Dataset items
* * * * * * *

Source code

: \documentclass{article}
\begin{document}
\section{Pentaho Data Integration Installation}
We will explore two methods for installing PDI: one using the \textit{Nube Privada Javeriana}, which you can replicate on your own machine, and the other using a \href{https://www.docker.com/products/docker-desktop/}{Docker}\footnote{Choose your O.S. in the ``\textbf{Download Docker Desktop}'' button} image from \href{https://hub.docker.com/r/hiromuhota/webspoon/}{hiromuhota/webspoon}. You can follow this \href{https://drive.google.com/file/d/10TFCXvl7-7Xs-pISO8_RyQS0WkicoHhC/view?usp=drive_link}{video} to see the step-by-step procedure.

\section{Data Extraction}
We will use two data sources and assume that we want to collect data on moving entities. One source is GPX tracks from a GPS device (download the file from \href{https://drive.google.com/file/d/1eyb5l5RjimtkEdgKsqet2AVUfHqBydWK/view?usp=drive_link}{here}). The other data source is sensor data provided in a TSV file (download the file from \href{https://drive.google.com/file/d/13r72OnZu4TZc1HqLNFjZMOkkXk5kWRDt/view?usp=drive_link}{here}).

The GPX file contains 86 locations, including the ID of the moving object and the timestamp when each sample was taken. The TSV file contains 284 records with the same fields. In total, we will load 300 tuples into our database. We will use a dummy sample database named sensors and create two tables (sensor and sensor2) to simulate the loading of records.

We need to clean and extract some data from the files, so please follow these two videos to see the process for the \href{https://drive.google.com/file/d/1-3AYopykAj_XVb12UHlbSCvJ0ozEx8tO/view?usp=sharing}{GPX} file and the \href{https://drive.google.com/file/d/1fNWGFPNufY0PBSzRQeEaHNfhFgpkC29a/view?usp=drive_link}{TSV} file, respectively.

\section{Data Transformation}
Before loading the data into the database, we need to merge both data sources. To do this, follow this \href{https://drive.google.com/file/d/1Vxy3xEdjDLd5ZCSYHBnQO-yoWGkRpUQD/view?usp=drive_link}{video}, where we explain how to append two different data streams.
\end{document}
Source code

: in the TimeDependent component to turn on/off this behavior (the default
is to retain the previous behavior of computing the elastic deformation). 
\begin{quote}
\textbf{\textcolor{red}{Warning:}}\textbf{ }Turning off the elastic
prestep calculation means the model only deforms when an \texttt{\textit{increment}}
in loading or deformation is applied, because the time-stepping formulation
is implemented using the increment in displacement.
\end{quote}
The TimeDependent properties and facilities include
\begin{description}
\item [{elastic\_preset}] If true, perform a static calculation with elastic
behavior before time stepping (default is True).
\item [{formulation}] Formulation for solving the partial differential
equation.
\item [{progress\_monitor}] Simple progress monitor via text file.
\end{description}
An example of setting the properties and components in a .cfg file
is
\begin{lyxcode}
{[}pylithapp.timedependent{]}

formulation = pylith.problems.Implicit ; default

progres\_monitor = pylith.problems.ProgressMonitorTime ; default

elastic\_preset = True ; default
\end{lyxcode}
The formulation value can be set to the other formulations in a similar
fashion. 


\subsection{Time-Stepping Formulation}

* * * * * * *

WHAT YOU NEED TO DO
Each entry above is to be copied out exactly as written.

YOUR SOLUTION
Source code

: \documentclass{article}
\begin{document}
\section{Pentaho Data Integration Installation}
We will explore two methods for installing PDI: one using the \textit{Nube Privada Javeriana}, which you can replicate on your own machine, and the other using a \href{https://www.docker.com/products/docker-desktop/}{Docker}\footnote{Choose your O.S. in the ``\textbf{Download Docker Desktop}'' button} image from \href{https://hub.docker.com/r/hiromuhota/webspoon/}{hiromuhota/webspoon}. You can follow this \href{https://drive.google.com/file/d/10TFCXvl7-7Xs-pISO8_RyQS0WkicoHhC/view?usp=drive_link}{video} to see the step-by-step procedure.

\section{Data Extraction}
We will use two data sources and assume that we want to collect data on moving entities. One source is GPX tracks from a GPS device (download the file from \href{https://drive.google.com/file/d/1eyb5l5RjimtkEdgKsqet2AVUfHqBydWK/view?usp=drive_link}{here}). The other data source is sensor data provided in a TSV file (download the file from \href{https://drive.google.com/file/d/13r72OnZu4TZc1HqLNFjZMOkkXk5kWRDt/view?usp=drive_link}{here}).

The GPX file contains 86 locations, including the ID of the moving object and the timestamp when each sample was taken. The TSV file contains 284 records with the same fields. In total, we will load 300 tuples into our database. We will use a dummy sample database named sensors and create two tables (sensor and sensor2) to simulate the loading of records.

We need to clean and extract some data from the files, so please follow these two videos to see the process for the \href{https://drive.google.com/file/d/1-3AYopykAj_XVb12UHlbSCvJ0ozEx8tO/view?usp=sharing}{GPX} file and the \href{https://drive.google.com/file/d/1fNWGFPNufY0PBSzRQeEaHNfhFgpkC29a/view?usp=drive_link}{TSV} file, respectively.

\section{Data Transformation}
Before loading the data into the database, we need to merge both data sources. To do this, follow this \href{https://drive.google.com/file/d/1Vxy3xEdjDLd5ZCSYHBnQO-yoWGkRpUQD/view?usp=drive_link}{video}, where we explain how to append two different data streams.
\end{document}
Source code

: in the TimeDependent component to turn on/off this behavior (the default
is to retain the previous behavior of computing the elastic deformation). 
\begin{quote}
\textbf{\textcolor{red}{Warning:}}\textbf{ }Turning off the elastic
prestep calculation means the model only deforms when an \texttt{\textit{increment}}
in loading or deformation is applied, because the time-stepping formulation
is implemented using the increment in displacement.
\end{quote}
The TimeDependent properties and facilities include
\begin{description}
\item [{elastic\_preset}] If true, perform a static calculation with elastic
behavior before time stepping (default is True).
\item [{formulation}] Formulation for solving the partial differential
equation.
\item [{progress\_monitor}] Simple progress monitor via text file.
\end{description}
An example of setting the properties and components in a .cfg file
is
\begin{lyxcode}
{[}pylithapp.timedependent{]}

formulation = pylith.problems.Implicit ; default

progres\_monitor = pylith.problems.ProgressMonitorTime ; default

elastic\_preset = True ; default
\end{lyxcode}
The formulation value can be set to the other formulations in a similar
fashion. 


\subsection{Time-Stepping Formulation}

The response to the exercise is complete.